TASK DIRECTIONS. Set down a word-for-word copy of the data below, limited to the lines from the first through the line with "Bug reports and".

RECORD EXCERPTS.
________________________________________

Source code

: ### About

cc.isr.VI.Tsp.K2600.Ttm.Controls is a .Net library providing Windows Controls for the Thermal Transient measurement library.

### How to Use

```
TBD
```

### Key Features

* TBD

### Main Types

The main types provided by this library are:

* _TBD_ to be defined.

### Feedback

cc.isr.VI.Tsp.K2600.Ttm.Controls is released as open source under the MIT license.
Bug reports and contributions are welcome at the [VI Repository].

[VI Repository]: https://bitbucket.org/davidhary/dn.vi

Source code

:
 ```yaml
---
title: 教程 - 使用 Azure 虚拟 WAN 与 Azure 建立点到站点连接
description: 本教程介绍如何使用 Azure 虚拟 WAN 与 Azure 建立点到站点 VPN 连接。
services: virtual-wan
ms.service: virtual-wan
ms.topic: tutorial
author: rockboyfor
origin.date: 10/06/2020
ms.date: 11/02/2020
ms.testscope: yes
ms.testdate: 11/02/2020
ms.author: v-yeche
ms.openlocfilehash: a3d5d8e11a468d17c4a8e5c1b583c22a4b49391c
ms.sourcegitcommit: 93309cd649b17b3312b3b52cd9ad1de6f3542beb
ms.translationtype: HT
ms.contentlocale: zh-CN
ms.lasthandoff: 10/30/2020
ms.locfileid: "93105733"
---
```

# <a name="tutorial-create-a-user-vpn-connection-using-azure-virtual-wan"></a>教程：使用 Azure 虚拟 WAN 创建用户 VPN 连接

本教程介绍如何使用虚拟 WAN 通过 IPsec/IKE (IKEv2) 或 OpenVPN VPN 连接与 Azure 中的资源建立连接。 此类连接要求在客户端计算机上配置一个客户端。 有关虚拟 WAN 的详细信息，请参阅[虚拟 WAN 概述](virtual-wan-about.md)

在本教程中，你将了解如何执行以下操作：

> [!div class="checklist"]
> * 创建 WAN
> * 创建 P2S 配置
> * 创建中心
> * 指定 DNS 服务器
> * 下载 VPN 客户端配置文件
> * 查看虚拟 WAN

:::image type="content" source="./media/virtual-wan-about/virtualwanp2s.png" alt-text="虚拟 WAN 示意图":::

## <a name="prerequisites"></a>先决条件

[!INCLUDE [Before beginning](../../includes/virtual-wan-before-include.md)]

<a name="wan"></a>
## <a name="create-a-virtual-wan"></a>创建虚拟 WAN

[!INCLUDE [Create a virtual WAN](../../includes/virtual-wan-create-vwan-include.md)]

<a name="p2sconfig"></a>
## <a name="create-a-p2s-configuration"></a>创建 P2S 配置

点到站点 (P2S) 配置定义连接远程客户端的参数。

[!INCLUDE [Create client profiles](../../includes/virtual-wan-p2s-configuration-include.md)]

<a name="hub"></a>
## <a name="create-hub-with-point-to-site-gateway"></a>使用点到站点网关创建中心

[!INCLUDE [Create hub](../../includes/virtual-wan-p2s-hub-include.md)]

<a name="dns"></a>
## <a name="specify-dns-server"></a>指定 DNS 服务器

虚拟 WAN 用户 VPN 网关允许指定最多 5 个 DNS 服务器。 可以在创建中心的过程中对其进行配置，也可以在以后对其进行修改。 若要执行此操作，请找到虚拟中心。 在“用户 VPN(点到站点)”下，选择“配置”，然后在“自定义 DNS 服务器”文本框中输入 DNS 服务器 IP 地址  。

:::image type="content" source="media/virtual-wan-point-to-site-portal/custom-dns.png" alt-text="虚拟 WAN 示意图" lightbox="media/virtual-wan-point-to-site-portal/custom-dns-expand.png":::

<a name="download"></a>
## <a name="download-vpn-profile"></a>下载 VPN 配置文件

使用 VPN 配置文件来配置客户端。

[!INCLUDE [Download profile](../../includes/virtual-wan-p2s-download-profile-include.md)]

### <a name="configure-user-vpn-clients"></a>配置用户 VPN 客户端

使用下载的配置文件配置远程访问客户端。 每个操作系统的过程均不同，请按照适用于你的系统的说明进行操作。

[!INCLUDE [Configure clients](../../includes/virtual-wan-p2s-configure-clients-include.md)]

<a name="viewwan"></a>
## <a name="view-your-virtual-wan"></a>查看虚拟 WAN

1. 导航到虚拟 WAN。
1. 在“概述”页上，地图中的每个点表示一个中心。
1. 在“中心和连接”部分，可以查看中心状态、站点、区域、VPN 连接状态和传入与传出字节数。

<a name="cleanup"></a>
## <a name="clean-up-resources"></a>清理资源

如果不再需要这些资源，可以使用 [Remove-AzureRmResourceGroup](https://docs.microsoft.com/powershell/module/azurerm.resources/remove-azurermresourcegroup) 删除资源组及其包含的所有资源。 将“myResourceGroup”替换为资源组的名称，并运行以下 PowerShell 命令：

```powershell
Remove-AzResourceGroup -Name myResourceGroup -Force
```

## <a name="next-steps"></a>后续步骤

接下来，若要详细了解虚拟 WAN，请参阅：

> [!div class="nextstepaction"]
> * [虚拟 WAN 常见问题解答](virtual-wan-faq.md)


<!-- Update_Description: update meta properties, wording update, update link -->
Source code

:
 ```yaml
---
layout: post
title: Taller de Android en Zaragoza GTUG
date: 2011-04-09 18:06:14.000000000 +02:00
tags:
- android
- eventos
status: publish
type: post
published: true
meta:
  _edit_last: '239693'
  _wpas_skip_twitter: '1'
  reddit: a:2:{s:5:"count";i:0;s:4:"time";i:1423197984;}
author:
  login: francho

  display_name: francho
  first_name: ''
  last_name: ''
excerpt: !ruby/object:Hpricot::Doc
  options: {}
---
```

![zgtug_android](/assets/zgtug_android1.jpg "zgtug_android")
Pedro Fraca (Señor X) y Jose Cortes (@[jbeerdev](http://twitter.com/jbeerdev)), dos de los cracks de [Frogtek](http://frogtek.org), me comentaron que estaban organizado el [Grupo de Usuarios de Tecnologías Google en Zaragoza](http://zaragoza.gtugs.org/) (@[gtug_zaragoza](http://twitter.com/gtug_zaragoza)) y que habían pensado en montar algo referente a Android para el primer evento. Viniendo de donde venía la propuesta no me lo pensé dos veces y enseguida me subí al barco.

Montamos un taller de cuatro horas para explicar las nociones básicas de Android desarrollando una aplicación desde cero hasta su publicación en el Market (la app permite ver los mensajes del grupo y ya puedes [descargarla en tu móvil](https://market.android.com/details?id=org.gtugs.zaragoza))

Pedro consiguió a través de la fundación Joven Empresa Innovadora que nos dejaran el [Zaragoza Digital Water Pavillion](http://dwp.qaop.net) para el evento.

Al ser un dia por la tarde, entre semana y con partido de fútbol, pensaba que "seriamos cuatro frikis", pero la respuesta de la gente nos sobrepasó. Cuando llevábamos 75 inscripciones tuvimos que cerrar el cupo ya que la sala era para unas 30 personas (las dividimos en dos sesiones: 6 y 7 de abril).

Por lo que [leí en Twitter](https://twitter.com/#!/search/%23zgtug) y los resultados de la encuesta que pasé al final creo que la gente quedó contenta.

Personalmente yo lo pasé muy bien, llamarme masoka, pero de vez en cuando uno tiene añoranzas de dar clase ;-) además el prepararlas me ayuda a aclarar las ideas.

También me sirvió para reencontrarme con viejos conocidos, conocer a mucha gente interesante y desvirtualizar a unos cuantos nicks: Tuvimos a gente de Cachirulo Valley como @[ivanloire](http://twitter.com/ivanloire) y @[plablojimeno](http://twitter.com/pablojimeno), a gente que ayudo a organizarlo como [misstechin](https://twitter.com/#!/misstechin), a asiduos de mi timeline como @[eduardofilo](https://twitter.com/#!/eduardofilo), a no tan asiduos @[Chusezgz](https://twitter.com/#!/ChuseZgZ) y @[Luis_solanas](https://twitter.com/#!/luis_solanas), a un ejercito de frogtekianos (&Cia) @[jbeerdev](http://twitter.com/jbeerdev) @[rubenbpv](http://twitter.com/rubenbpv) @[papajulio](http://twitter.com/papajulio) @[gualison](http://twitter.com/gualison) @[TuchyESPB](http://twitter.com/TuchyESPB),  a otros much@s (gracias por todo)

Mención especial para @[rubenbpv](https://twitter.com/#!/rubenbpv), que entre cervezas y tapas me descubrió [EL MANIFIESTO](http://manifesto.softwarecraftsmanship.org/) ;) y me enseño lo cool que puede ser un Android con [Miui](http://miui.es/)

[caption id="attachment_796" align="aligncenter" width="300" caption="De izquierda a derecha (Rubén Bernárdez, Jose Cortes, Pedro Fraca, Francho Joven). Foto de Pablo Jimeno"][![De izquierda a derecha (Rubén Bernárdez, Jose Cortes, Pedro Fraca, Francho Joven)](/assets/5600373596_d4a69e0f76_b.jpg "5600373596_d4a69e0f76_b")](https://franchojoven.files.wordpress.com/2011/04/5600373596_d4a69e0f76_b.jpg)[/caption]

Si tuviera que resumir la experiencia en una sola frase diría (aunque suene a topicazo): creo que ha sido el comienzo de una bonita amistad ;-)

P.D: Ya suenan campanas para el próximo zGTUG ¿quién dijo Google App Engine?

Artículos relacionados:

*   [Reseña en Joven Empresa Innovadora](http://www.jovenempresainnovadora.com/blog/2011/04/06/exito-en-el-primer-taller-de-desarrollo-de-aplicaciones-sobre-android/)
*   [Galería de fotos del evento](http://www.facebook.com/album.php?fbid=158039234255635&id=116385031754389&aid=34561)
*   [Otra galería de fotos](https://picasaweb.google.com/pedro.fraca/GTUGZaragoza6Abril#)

________________________________________

ANSWER FOR THIS EXERCISE.
Source code

: ### About

cc.isr.VI.Tsp.K2600.Ttm.Controls is a .Net library providing Windows Controls for the Thermal Transient measurement library.

### How to Use

```
TBD
```

### Key Features

* TBD

### Main Types

The main types provided by this library are:

* _TBD_ to be defined.

### Feedback

cc.isr.VI.Tsp.K2600.Ttm.Controls is released as open source under the MIT license.
Bug reports and contributions are welcome at the [VI Repository].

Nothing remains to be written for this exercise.